Each line from the start of the data below through the one containing "#### Parameters" must be reproduced exactly.

Stored data
+ + + + + + +
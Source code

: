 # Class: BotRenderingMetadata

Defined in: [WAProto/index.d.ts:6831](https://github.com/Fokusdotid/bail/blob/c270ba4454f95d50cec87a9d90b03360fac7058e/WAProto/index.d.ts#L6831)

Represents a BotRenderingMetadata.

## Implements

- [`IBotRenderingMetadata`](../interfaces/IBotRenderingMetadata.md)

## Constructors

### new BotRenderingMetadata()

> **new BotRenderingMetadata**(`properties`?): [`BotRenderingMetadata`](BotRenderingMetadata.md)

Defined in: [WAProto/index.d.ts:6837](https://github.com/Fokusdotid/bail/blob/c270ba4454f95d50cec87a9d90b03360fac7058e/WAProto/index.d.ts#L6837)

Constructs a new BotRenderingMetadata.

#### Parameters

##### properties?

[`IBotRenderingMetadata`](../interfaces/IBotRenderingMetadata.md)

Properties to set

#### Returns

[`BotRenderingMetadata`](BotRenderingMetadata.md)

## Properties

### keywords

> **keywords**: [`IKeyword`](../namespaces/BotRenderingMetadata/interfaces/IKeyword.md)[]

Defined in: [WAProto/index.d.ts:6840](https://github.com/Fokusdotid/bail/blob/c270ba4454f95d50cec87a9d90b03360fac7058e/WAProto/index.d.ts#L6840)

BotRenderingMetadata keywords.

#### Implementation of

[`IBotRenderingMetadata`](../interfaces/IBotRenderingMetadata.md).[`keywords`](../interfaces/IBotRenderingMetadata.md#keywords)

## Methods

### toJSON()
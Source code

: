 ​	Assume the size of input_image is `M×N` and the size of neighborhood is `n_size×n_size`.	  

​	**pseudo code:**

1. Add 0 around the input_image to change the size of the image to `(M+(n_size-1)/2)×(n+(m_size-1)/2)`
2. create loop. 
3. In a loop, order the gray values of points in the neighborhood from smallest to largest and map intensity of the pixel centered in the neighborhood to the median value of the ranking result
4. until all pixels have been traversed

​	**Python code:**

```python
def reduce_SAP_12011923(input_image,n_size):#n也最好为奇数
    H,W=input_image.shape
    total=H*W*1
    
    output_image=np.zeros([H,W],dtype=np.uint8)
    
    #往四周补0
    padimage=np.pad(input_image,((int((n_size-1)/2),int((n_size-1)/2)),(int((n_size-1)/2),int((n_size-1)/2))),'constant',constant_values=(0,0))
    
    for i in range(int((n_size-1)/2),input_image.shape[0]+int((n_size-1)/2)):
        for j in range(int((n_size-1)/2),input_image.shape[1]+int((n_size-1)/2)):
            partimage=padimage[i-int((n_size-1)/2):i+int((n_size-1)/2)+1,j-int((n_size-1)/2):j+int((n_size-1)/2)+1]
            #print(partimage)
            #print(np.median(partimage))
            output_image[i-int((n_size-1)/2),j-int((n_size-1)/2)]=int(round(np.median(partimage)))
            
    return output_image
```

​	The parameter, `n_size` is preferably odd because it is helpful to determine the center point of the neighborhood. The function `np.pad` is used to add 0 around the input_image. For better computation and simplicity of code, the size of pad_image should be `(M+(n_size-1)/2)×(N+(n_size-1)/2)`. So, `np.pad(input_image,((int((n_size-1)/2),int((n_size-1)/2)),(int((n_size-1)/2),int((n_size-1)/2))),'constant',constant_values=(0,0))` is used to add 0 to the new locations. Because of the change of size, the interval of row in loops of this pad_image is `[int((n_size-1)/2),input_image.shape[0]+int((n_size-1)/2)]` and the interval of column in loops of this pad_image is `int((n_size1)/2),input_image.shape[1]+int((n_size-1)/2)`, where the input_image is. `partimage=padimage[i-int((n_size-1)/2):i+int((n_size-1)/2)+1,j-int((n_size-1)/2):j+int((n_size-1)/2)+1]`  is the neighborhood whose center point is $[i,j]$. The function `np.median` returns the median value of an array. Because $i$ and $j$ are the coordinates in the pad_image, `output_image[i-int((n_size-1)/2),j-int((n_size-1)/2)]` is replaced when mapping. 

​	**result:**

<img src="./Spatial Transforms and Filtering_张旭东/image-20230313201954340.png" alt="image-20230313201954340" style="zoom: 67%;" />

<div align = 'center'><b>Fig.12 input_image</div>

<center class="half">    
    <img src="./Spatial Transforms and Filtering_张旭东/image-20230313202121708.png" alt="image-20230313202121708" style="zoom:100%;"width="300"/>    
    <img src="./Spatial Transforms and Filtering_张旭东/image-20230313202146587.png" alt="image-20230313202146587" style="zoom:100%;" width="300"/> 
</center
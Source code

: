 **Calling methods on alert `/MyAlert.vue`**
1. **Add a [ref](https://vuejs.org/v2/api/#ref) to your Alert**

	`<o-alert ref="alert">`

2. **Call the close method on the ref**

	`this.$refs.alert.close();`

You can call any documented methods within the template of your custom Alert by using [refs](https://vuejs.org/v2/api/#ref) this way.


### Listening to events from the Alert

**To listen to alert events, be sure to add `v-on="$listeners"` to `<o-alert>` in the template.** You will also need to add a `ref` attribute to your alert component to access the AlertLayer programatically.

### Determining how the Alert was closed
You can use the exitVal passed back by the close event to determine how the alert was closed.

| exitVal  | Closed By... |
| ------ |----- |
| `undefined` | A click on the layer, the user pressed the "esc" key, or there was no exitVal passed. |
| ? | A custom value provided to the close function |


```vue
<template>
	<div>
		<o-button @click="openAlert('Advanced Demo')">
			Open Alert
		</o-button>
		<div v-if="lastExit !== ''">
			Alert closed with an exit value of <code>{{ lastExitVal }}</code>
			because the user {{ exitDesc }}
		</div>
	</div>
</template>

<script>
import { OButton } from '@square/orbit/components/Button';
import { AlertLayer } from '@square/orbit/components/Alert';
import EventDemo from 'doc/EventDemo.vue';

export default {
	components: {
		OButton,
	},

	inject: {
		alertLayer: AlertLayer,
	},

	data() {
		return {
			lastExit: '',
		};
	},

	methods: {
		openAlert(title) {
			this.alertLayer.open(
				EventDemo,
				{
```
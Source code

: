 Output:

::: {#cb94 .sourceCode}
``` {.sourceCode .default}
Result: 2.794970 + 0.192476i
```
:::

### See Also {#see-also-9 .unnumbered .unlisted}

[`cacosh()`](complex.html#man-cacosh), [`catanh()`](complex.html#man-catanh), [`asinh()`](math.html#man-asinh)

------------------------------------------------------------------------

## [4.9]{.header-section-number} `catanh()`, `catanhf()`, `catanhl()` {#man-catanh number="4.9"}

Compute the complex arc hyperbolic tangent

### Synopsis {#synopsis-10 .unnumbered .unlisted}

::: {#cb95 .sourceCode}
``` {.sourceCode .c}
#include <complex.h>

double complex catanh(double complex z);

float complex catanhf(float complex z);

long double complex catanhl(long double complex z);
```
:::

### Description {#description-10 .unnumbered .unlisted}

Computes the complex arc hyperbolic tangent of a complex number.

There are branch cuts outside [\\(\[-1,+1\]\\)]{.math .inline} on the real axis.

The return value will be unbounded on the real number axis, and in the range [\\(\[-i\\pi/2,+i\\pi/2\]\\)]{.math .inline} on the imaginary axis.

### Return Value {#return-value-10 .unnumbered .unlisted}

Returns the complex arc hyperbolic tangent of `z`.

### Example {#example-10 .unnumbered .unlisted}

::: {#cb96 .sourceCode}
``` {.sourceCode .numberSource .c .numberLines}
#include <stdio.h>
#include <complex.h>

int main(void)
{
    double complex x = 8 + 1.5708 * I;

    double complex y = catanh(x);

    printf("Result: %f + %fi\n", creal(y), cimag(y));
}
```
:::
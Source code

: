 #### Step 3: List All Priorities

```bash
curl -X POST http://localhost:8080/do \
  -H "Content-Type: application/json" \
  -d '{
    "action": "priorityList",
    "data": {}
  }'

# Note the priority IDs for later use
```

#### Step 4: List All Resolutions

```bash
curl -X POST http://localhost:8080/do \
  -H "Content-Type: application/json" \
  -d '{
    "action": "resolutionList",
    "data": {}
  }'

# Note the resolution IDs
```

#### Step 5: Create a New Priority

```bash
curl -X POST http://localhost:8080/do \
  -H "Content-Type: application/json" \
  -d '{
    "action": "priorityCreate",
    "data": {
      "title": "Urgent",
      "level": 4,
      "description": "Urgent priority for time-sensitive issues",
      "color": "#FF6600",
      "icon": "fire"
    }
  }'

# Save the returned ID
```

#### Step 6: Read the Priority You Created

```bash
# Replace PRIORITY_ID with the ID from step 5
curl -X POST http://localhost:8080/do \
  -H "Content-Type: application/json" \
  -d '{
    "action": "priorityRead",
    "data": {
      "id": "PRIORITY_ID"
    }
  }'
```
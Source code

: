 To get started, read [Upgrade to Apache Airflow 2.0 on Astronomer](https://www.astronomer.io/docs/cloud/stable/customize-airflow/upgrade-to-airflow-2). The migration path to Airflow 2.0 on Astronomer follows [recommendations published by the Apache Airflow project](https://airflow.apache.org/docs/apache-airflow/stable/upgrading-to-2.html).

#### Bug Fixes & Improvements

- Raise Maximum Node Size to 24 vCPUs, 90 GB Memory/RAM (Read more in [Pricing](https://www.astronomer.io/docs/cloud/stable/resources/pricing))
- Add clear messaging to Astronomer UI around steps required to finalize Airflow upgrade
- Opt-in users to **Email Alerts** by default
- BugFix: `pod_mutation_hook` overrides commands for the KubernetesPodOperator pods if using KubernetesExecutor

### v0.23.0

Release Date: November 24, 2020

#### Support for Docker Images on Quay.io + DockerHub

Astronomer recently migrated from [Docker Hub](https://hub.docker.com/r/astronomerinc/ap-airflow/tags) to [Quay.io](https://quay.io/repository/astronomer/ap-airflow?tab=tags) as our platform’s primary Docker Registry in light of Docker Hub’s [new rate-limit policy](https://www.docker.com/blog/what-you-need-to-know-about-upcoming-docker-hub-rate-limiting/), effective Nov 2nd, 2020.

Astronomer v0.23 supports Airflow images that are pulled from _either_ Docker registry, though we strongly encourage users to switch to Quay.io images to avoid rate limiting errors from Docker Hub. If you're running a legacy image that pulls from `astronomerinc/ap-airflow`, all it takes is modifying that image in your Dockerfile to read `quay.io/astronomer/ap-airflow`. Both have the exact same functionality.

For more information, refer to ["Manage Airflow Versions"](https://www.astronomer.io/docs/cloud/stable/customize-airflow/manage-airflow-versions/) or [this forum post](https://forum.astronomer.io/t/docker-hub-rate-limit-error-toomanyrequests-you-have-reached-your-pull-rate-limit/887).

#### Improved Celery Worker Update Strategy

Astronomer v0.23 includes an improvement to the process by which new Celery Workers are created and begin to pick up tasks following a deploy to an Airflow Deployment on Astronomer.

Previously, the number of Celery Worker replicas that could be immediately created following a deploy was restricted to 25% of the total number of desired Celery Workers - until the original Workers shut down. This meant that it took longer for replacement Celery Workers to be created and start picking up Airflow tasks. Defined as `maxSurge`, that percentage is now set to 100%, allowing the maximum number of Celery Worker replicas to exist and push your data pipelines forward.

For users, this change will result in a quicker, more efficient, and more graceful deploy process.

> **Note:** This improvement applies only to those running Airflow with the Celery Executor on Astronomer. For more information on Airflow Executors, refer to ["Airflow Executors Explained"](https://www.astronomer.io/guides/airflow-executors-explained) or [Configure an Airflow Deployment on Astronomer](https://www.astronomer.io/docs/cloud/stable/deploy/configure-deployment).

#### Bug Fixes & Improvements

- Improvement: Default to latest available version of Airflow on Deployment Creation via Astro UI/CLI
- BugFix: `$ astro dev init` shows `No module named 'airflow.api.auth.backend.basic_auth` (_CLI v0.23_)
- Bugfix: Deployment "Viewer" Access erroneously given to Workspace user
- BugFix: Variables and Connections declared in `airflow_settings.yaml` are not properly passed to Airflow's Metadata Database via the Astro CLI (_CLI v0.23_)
+ + + + + + +
> _TASK RESULT_
Source code

: # Class: BotRenderingMetadata

Defined in: [WAProto/index.d.ts:6831](https://github.com/Fokusdotid/bail/blob/c270ba4454f95d50cec87a9d90b03360fac7058e/WAProto/index.d.ts#L6831)

Represents a BotRenderingMetadata.

## Implements

- [`IBotRenderingMetadata`](../interfaces/IBotRenderingMetadata.md)

## Constructors

### new BotRenderingMetadata()

> **new BotRenderingMetadata**(`properties`?): [`BotRenderingMetadata`](BotRenderingMetadata.md)

Defined in: [WAProto/index.d.ts:6837](https://github.com/Fokusdotid/bail/blob/c270ba4454f95d50cec87a9d90b03360fac7058e/WAProto/index.d.ts#L6837)

Constructs a new BotRenderingMetadata.

#### Parameters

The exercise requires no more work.